Y de ahí, claro, la obsesión. Llegó el DVD, se abrió la posibilidad de hacer pedidos por Internet y pronto había visto a “Kiki” doblada por Kirsten Dunst, la entonces recién estrenada “Princesa Mononoke” en un VCD chino con subtítulos en mandarín, y la inevitable “Tumba de las Luciérnagas”, que vimos con un grupo de amigos en la salita improvisada del videoclub en donde trabajaba, después de cerrar el local.

Cada uno procesa a su manera la experiencia de ver la película más triste de todos los tiempos, y durante un tiempo yo la sentí como una traición. Me costó aceptar que esa misma técnica artesanal (que era pura vida, capaz de resaltar y aislar movimientos imposibles de percibir a primera vista) podría ser usada para hacer tangible para un niño, un adolescente, el verdadero peso de la muerte. Me parecía obsceno. Quería rechazarlo, aun sabiendo que no había verdad más grande.

Para cuando Ghibli salió del submundo de culto con “El Viaje de Chihiro”, ya había pasado la fiebre otaku post-Magic Kids, y ya no era necesario explicar a nadie la gramática del anime. Pero aunque (como buen snob) no es mi favorita de Miyazaki, fue recién con esta que entendí lo que era ver en serio una película de Ghibli: en una sala llena, rodeado de chicos hipnotizados por la pantalla, sorprendidos por la violencia casual del mundo, perdidos en una estructura onírica que, como siempre, resulta más confusa a los adultos que al público que el director realmente quiere hablar.

Para 2001, entonces, Ghibli era de todos y para todos. Nos pudimos dar el lujo de ver casi todas las pelis del estudio en salas de cine o, al menos, en streaming y en idioma original. Casi dimos por sentado el derecho de ver, una tras otra, las supuestas “últimas películas” del maestro, hasta que la muerte de Takahata en 2018 nos hizo dar cuenta que, sí, va a haber una última. Quizás “El niño y la garza”, la obra maestra del viejo Miya, fue ese testamento cinematográfico.

Un testamento consciente. Porque la vida y la muerte están siempre presentes en Ghibli como una antítesis de esta nube pop en la que sagas de cómics, cine y series sobreviven cual zombis tristones a la muerte de sus autores, mientras que los personajes de nuestra infancia reencarnan en grotescas recreaciones digitales (“un insulto a la vida misma”, diría el meme del director).

Quiero creer que mi comprensión del tiempo está atada a los trazos de Miyazaki y Takahata.

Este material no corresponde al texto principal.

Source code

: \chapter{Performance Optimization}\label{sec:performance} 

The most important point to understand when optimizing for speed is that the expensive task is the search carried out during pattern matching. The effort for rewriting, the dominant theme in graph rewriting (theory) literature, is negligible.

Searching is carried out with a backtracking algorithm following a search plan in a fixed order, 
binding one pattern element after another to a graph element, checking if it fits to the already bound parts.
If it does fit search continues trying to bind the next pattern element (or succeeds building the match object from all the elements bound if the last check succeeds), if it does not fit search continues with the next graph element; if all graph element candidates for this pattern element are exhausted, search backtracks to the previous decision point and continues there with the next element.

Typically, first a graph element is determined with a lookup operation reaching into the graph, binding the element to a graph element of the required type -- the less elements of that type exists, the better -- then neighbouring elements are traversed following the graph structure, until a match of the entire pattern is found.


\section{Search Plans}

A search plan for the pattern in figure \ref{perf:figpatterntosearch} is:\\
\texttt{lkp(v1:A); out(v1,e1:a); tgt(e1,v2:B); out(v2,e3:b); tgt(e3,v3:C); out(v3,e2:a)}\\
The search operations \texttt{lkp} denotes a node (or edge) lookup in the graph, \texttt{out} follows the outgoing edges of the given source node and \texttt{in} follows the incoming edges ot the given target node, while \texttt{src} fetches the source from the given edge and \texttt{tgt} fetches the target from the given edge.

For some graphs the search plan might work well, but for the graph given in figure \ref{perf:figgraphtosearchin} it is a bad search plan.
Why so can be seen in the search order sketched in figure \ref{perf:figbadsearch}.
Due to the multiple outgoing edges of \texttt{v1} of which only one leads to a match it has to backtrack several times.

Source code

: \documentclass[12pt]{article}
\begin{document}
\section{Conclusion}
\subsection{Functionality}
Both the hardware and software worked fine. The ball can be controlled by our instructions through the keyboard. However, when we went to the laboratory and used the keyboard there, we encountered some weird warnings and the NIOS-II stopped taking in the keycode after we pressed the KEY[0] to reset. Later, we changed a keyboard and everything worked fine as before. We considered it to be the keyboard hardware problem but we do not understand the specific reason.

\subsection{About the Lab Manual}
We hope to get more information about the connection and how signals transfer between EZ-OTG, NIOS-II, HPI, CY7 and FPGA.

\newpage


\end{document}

Porque antes de saber hablar, Ghibli me había dado con esos Alpes un código para registrar la memoria. Si trato de evocar mi vida, me veo desde afuera, con los trazos simples y vibrantes de los maestros. Subiendo escalones angostos para sacarme la selfie con el soldado robot de la terraza del museo Ghibli de Mitaka. Tomando un trago de una petaca de Bolskaya, contrabandeada en la Ran Party, con el video de “On Your Mark” de fondo. Saliendo del pozo pandémico de la mano de Taeko en “Recuerdos del Ayer”, película que recién entendí décadas después de verla por primera vez.

Ghibli es el lenguaje de la memoria, taquigrafía animada que afortunados como vos y yo compartimos. Es el contorno dibujado de la magdalena proustiana. Es el registro del movimiento como testigo del tiempo. Y es luz, hasta que ya no hay luz.